# GOAL OF THE EXERCISE:
One range is to be output from the listing below, exactly as written: the line with "- Express.js" to the line with "[Login Page](https://bootcamp.af/login)", both kept.

# RECORDED INFORMATION:
------------------------

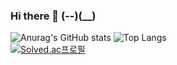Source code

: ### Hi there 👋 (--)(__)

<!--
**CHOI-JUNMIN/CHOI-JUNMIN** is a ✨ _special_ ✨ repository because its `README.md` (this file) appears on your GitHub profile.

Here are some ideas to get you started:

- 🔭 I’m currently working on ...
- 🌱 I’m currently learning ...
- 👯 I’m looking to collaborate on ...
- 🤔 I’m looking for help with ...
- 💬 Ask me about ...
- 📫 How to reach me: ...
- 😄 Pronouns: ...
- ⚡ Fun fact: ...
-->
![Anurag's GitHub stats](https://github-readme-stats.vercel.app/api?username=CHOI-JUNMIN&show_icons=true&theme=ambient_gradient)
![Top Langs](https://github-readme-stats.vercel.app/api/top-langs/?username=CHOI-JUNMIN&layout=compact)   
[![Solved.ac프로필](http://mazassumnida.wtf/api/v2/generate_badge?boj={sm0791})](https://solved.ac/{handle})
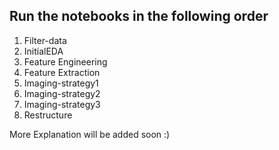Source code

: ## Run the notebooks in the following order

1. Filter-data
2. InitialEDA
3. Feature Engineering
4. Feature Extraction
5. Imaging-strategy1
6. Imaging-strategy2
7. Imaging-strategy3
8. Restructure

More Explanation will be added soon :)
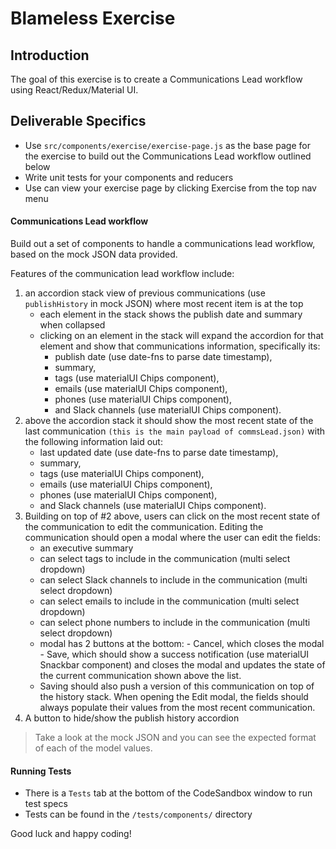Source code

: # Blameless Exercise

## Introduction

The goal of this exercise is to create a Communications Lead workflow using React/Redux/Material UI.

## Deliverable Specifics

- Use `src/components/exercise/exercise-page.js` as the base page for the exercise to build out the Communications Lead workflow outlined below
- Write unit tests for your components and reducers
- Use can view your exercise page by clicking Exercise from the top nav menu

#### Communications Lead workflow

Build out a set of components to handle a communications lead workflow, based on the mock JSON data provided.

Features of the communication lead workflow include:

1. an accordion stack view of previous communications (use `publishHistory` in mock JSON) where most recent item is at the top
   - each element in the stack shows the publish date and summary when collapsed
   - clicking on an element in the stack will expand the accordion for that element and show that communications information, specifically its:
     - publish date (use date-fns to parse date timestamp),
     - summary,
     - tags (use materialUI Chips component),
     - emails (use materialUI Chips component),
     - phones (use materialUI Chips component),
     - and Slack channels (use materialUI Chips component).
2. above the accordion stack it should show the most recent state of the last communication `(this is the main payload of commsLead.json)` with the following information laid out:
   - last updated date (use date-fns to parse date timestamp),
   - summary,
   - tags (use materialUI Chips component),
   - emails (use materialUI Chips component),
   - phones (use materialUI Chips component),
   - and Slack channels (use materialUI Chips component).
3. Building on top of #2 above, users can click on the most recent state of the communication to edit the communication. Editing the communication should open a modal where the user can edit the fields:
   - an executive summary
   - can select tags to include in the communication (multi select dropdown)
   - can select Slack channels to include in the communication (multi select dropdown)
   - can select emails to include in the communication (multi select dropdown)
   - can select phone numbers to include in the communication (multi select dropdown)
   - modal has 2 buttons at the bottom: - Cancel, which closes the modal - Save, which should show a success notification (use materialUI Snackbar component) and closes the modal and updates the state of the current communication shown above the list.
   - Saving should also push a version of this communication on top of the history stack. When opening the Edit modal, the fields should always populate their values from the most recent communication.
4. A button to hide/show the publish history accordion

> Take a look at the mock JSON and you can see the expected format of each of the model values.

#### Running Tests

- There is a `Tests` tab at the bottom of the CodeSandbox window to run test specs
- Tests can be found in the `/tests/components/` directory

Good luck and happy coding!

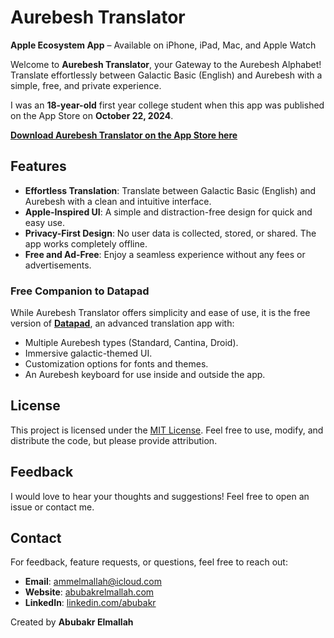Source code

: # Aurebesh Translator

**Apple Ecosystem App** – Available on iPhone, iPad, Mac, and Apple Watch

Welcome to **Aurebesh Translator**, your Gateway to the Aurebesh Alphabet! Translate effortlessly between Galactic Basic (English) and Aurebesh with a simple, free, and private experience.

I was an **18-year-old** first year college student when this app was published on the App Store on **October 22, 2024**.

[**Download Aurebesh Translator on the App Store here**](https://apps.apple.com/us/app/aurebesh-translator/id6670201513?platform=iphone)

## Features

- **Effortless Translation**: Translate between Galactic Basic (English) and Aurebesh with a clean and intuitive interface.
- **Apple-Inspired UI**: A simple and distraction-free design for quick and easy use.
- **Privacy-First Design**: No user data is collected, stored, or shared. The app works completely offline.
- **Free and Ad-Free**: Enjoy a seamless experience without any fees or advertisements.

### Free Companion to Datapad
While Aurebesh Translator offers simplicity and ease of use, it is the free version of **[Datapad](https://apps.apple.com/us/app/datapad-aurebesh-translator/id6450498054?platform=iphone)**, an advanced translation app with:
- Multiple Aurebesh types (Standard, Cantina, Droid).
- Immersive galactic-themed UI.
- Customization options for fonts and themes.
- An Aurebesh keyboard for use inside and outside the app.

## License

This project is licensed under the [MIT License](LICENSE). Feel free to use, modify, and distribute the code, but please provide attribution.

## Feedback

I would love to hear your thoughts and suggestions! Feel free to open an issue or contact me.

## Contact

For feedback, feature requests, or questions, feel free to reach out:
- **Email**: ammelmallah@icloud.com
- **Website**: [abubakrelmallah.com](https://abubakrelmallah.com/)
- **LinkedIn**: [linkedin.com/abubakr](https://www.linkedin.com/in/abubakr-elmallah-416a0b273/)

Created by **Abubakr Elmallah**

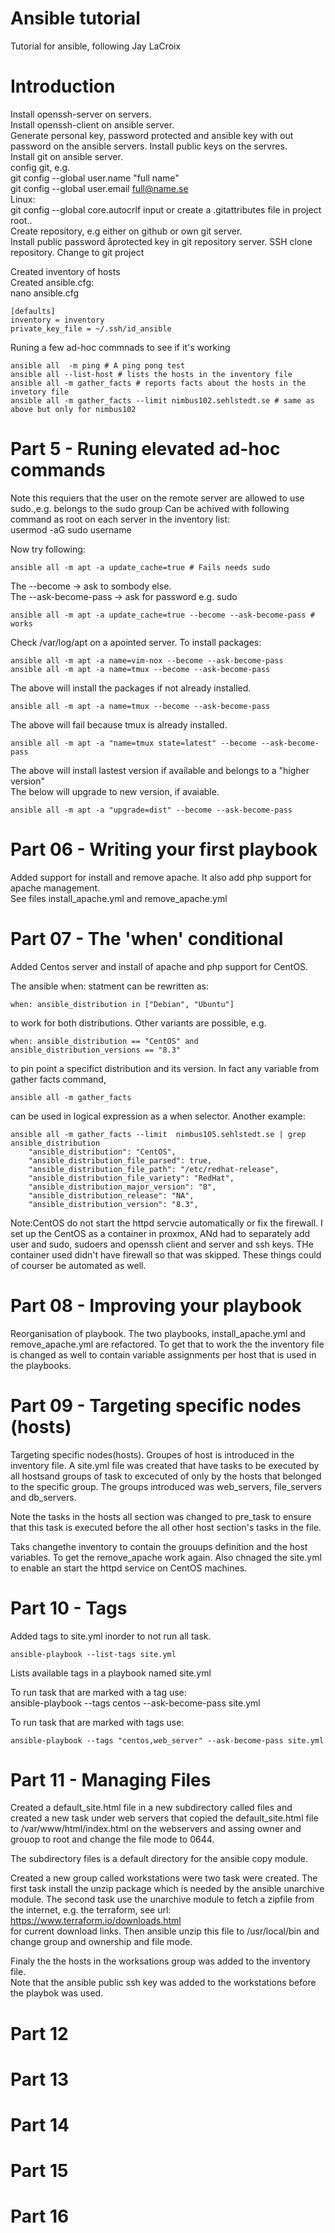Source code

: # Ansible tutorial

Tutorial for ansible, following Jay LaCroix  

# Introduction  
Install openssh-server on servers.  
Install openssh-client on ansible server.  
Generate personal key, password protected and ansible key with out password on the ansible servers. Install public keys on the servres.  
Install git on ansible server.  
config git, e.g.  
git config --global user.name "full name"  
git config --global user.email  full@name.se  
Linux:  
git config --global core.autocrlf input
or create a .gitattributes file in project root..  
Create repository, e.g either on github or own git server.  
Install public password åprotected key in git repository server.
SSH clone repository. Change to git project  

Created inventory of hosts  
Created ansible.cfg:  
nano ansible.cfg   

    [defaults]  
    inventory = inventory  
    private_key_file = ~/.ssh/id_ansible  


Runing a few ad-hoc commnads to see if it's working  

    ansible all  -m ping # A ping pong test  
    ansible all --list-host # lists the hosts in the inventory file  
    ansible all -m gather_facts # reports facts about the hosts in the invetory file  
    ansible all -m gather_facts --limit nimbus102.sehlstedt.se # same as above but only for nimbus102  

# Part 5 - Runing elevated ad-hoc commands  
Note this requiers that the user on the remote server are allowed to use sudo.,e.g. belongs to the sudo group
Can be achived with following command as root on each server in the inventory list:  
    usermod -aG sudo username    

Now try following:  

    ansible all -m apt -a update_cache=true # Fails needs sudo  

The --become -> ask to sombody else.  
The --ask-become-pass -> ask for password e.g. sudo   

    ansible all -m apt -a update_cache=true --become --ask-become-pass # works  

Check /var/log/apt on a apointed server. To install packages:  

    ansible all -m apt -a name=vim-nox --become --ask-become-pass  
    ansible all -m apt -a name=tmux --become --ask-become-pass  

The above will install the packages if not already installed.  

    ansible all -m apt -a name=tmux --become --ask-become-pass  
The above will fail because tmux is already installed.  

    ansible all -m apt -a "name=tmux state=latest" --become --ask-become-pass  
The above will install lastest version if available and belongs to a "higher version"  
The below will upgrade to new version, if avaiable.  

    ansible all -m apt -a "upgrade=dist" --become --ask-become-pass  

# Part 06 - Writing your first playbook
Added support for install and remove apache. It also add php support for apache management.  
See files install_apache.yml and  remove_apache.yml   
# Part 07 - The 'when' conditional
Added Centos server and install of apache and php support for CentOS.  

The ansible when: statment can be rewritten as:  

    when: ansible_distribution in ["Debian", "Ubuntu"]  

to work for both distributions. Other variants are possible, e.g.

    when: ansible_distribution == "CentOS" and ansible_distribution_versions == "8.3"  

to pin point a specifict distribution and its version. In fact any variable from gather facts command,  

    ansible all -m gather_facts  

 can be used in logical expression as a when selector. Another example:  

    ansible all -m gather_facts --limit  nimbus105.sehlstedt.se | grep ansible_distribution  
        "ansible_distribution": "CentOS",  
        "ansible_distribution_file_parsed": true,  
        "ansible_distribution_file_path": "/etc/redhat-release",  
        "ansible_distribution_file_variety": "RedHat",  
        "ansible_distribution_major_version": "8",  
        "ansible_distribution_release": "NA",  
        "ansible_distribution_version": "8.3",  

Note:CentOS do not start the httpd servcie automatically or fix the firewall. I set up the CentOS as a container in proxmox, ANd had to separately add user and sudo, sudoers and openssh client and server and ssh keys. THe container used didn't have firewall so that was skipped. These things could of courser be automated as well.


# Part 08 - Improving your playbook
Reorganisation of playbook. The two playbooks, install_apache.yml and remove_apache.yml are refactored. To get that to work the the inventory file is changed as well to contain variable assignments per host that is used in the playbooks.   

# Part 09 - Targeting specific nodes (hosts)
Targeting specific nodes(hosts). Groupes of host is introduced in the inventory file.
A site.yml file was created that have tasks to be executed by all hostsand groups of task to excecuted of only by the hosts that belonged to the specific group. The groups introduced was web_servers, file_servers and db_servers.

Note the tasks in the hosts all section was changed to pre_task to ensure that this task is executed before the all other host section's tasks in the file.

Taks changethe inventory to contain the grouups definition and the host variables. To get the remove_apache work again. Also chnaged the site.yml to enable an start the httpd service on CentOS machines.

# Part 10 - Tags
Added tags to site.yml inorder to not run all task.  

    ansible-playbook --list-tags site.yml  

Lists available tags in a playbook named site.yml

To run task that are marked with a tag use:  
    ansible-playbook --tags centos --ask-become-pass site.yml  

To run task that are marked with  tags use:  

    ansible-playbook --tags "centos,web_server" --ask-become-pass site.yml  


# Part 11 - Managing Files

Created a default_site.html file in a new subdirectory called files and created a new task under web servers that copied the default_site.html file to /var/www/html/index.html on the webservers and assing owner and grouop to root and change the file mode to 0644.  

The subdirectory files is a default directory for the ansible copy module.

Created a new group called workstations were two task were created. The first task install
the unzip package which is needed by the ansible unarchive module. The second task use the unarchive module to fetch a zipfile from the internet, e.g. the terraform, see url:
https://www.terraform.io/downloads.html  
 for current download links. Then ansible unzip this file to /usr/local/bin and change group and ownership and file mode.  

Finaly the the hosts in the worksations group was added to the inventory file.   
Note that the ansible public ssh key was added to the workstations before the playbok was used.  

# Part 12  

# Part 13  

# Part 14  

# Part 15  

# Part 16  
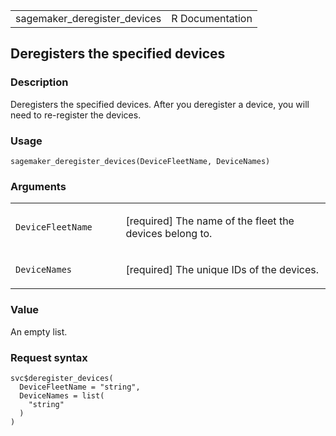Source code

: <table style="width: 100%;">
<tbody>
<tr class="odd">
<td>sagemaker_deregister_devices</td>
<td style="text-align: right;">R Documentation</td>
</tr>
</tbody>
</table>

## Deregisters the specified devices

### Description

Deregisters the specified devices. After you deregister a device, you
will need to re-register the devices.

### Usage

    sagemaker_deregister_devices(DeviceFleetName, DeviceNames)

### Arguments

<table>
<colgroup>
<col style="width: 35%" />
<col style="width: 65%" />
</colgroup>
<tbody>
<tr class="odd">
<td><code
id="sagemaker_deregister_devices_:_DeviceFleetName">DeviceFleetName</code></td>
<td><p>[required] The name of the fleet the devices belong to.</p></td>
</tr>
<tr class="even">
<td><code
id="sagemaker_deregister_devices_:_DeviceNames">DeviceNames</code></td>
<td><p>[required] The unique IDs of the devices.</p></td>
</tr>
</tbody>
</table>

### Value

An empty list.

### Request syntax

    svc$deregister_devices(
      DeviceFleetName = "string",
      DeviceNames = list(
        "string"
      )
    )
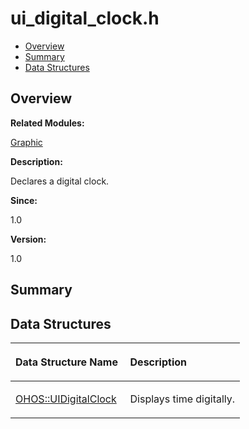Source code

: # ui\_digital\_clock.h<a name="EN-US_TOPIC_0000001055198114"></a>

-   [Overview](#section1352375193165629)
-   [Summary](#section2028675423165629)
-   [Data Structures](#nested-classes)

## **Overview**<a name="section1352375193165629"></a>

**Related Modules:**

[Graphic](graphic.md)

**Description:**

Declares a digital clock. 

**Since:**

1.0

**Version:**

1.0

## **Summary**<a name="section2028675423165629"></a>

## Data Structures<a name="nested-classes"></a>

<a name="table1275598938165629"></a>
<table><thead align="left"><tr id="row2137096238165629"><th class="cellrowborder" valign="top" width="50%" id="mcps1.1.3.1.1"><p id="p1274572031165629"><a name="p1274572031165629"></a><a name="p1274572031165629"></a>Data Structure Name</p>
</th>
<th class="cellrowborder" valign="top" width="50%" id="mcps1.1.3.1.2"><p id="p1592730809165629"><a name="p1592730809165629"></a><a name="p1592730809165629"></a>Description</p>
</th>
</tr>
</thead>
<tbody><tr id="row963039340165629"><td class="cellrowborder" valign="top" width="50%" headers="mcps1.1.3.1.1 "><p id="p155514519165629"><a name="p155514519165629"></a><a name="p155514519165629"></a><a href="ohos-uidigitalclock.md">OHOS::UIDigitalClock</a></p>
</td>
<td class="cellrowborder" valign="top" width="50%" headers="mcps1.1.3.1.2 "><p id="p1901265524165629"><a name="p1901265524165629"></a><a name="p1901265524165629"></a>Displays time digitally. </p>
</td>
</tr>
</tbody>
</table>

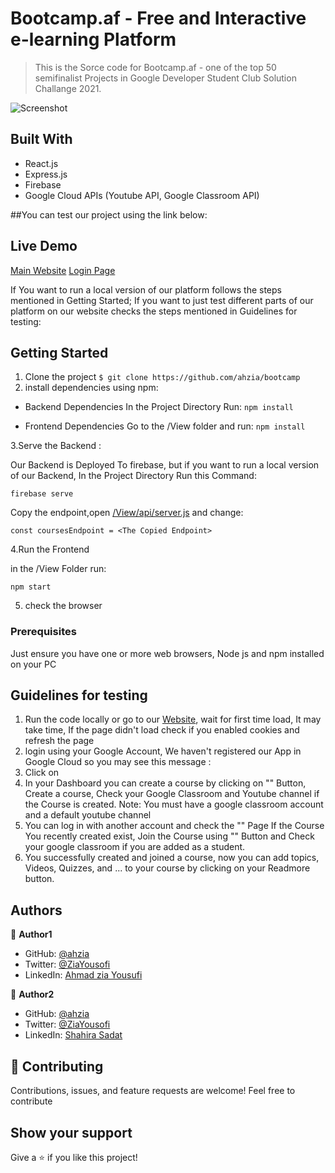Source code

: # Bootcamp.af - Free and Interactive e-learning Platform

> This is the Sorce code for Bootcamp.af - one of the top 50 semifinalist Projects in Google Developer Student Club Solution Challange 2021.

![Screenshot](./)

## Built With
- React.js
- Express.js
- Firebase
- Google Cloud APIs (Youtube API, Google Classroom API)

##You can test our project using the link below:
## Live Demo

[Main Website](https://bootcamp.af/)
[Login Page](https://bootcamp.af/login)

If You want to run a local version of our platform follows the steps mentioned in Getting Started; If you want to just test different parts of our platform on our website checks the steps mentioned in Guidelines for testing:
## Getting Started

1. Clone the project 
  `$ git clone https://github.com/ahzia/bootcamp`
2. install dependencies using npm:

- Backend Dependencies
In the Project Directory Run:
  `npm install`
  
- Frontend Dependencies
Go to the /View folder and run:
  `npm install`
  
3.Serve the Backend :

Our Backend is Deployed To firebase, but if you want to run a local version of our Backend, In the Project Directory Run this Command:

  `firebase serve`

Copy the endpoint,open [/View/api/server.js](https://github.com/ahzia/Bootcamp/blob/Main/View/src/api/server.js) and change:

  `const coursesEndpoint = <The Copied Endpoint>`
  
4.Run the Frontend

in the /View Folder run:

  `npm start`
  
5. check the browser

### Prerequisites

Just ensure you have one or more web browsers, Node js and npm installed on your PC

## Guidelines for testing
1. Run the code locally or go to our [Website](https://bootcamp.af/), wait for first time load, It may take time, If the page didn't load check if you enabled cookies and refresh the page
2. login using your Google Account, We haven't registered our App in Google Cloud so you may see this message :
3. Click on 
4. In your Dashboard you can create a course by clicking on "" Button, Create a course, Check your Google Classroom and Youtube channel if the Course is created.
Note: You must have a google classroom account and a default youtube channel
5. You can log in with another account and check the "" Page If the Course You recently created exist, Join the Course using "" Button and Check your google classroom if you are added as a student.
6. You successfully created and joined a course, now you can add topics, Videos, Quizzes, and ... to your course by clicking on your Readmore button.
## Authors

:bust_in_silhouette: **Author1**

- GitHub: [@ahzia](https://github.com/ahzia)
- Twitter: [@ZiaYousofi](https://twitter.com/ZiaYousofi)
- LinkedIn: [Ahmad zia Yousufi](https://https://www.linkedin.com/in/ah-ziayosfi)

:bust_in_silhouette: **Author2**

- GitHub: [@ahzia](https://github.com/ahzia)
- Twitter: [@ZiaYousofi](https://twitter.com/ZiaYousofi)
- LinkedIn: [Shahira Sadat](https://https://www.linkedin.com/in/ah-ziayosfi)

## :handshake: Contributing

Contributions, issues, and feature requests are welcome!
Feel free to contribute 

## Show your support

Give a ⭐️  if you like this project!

------------------------

# EXPECTED OUTPUT:
- Express.js
- Firebase
- Google Cloud APIs (Youtube API, Google Classroom API)

##You can test our project using the link below:
## Live Demo

[Main Website](https://bootcamp.af/)
[Login Page](https://bootcamp.af/login)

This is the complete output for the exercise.